Well, 2^256 (our total space) divided by 2^118 (our keys) is 2^138. That means we're using much less than 10^-41 of the space for all passwords that could even be remotely likely. If we're picking these randomly (and the definition of a PRF says we are), the chances of two colliding are, um, small. And if two somehow did, no attacker would ever be able to predict it.
Take away lesson: Use PBKDF2 (or another good KDF like scrypt or bcrypt) to convert passwords into keys. Use a lot of iterations (10,000-100,000 at a minimum). Do not worry about the collisions.
You may be interested in a little more discussion of this in Brute-Forcing Passwords.
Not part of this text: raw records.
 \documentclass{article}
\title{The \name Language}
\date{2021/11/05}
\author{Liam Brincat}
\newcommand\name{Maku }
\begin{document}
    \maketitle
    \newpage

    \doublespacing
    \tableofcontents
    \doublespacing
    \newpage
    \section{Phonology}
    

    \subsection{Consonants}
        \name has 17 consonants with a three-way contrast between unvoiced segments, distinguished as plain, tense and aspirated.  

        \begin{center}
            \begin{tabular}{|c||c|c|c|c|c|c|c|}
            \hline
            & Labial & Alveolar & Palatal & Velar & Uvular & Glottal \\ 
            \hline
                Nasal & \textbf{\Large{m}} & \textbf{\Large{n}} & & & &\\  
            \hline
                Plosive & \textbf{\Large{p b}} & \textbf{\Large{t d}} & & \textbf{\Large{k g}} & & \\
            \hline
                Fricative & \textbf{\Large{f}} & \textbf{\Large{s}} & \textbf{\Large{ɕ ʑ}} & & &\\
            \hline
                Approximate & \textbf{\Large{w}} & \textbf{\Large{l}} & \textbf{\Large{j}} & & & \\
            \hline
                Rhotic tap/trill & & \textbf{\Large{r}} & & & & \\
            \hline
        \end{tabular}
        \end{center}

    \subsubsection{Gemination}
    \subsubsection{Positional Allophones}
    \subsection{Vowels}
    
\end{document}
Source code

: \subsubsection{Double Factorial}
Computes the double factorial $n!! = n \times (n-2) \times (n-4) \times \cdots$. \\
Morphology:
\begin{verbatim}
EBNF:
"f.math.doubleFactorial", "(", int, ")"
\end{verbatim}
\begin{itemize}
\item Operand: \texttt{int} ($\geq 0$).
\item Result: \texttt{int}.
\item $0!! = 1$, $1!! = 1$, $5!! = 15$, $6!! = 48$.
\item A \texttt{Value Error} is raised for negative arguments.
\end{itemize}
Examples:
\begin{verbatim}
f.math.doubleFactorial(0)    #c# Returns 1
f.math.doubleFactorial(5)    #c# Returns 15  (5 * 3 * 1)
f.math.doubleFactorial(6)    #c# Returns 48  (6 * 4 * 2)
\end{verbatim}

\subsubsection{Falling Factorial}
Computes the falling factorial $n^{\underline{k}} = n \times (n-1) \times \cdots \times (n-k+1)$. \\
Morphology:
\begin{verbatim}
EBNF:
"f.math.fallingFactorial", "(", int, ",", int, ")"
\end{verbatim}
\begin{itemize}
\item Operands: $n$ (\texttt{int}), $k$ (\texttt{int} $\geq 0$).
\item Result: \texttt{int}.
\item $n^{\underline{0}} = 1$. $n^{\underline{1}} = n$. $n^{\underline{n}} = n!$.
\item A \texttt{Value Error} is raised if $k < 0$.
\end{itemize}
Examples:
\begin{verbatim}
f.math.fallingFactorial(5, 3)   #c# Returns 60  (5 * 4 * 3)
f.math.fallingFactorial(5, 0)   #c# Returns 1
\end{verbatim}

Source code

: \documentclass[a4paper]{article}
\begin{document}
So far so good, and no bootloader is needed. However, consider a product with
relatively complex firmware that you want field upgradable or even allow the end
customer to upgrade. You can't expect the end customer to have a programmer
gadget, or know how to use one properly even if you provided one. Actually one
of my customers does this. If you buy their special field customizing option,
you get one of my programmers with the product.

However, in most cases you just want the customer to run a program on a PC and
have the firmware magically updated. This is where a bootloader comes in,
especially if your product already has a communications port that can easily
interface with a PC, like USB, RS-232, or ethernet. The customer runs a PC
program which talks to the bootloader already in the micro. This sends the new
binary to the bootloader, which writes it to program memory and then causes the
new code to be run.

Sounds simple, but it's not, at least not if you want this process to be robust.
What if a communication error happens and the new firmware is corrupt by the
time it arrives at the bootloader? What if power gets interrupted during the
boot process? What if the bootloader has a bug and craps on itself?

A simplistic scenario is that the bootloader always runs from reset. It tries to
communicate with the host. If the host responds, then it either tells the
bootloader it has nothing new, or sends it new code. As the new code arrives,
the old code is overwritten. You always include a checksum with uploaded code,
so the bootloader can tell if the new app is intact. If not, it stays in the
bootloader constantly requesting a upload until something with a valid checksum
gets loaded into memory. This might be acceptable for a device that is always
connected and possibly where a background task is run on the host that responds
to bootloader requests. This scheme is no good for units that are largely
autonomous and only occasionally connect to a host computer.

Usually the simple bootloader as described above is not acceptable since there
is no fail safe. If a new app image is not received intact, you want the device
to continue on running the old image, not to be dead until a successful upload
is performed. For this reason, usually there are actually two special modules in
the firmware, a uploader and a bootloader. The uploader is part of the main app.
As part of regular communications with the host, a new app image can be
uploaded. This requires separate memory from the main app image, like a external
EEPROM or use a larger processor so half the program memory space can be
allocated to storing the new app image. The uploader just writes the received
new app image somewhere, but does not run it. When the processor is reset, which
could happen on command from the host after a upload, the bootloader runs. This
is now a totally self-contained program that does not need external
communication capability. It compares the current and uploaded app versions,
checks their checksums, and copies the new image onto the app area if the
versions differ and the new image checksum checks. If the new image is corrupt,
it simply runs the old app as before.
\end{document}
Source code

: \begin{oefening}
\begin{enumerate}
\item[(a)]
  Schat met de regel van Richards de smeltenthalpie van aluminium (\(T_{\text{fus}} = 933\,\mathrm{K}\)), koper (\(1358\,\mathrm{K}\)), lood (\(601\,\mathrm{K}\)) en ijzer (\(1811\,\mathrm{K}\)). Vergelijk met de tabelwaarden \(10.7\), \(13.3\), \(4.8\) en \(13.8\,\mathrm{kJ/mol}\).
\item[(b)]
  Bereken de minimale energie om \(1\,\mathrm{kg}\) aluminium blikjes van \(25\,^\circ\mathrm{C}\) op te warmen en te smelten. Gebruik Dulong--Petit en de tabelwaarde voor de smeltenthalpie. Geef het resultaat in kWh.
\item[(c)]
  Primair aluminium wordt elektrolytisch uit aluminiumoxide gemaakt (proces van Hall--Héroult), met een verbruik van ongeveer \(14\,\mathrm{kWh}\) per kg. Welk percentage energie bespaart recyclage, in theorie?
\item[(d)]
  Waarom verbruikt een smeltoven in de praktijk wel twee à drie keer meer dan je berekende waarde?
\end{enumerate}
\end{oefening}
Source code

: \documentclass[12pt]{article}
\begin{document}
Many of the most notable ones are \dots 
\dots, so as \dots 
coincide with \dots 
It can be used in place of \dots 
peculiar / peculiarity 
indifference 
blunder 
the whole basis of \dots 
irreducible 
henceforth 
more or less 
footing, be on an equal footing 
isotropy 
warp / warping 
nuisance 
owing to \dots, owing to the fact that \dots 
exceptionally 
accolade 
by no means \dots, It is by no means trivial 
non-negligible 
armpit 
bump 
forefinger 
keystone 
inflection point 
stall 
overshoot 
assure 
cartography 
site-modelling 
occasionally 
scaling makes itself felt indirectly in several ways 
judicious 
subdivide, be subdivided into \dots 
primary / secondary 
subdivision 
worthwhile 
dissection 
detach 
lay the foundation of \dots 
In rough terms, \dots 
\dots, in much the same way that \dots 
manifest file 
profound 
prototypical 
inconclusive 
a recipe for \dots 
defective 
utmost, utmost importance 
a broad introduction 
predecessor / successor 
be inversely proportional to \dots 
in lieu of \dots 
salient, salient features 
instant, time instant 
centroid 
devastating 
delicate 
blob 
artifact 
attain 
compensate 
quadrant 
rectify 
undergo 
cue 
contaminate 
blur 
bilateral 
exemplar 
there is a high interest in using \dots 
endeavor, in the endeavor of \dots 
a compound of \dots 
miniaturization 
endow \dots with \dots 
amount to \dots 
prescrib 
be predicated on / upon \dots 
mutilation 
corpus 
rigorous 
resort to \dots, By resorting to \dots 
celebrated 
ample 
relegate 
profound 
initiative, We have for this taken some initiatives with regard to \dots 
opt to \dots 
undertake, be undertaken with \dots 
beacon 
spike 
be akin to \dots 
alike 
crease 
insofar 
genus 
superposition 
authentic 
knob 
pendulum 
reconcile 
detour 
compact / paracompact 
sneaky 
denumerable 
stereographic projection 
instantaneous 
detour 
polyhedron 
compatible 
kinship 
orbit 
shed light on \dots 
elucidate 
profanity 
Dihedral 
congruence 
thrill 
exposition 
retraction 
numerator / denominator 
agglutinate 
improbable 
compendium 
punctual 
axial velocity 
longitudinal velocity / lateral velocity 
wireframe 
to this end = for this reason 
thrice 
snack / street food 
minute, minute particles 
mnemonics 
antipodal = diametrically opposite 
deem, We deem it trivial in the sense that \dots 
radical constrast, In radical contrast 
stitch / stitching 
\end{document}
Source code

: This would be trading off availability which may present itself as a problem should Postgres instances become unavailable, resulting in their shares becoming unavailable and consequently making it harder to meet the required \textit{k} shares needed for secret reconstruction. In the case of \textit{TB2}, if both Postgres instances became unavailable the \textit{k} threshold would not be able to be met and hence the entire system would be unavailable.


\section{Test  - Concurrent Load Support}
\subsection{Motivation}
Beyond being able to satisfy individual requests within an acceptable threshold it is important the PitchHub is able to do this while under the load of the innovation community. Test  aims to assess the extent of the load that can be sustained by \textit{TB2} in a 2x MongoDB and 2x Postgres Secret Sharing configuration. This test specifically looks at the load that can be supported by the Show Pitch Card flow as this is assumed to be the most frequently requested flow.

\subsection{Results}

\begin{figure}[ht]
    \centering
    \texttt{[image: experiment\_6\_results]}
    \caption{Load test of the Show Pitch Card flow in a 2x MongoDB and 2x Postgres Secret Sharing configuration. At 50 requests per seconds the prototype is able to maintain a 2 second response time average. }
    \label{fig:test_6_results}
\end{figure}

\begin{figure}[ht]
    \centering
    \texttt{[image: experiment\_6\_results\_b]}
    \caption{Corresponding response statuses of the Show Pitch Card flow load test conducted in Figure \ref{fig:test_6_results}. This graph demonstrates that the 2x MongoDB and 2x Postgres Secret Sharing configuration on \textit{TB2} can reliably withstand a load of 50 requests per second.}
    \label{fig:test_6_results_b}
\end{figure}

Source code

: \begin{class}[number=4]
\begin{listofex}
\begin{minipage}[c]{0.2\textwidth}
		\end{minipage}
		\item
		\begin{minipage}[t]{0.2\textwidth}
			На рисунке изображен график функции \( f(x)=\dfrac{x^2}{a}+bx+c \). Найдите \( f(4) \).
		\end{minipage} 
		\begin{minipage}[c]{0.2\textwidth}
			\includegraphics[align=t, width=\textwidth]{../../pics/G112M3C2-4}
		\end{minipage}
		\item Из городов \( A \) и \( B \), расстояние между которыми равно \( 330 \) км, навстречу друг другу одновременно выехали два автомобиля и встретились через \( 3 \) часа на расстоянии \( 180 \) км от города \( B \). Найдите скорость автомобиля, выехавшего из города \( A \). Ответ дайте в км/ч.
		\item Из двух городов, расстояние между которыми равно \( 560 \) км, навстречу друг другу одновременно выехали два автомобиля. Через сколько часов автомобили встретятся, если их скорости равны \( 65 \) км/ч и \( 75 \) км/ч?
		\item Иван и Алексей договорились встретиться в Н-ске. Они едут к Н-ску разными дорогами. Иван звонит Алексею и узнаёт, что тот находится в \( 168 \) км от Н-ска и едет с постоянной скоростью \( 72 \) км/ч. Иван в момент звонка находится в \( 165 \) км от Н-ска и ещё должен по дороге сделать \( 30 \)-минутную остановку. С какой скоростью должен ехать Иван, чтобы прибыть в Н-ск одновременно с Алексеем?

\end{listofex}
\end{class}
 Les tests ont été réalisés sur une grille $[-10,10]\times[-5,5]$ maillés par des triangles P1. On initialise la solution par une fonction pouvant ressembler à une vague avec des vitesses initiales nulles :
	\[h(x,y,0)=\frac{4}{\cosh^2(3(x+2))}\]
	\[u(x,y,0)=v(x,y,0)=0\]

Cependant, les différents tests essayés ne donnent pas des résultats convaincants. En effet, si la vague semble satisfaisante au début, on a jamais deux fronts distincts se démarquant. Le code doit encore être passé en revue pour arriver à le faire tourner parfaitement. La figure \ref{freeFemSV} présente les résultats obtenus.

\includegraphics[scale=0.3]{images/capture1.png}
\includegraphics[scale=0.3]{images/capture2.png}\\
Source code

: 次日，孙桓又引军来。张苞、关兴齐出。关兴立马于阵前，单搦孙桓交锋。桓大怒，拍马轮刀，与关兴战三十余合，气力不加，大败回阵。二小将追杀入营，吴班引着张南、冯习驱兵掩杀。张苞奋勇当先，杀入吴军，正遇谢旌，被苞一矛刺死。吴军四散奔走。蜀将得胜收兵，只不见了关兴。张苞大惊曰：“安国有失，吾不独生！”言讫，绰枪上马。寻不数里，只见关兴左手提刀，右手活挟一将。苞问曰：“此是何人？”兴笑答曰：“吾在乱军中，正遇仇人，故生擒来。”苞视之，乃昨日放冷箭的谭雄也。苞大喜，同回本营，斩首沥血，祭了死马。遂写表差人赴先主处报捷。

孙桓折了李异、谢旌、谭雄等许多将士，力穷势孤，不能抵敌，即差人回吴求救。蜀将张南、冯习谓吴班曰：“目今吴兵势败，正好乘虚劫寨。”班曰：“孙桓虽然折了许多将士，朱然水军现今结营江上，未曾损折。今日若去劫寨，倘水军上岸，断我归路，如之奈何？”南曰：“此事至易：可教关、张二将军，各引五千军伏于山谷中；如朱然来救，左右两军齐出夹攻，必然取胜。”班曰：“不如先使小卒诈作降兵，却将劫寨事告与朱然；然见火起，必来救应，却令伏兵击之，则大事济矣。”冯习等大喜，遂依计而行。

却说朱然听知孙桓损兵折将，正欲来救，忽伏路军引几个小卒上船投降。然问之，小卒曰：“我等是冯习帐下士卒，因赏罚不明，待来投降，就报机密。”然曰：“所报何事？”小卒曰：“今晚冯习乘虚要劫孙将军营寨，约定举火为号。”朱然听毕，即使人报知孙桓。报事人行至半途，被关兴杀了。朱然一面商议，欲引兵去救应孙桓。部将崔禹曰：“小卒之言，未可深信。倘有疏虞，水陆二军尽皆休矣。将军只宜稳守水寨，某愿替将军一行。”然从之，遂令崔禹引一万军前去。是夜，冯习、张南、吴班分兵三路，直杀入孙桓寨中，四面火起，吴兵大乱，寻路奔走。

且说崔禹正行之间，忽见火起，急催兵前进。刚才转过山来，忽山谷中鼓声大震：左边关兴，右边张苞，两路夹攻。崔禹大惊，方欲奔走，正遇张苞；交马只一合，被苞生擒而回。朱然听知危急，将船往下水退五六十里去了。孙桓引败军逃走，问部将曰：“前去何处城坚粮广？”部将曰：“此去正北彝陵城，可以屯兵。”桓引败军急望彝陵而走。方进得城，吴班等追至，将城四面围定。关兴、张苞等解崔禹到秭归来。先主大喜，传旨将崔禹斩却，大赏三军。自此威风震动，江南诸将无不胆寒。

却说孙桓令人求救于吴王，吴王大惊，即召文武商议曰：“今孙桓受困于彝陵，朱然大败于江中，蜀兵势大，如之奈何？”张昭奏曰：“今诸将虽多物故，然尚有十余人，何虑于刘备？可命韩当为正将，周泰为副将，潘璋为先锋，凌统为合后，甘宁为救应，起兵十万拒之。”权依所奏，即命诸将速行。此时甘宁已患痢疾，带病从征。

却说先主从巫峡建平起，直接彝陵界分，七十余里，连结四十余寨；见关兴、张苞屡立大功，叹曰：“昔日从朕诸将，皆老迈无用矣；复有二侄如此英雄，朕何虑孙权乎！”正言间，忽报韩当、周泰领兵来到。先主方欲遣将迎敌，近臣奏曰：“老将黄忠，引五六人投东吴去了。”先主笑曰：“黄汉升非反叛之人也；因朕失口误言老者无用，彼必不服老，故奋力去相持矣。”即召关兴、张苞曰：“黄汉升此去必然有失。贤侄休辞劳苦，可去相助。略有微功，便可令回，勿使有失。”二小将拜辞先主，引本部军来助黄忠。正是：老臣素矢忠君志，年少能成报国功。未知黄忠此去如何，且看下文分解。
As the second snippet said, each iteration makes each "guess" a hacker makes take longer, therefore increasing the total time it will take then to crack an average password.
Search space is all the possible hashes for a password after however many iterations you are using. Each iteration decreases the search space.
Because of #1, as the size of the search space decreases, the time to check each possibility increases, balancing out that negative effect.
According to the second snippet, answers #1 and #3 say it actually isn't.
I hope this makes sense, it's a very complicated topic.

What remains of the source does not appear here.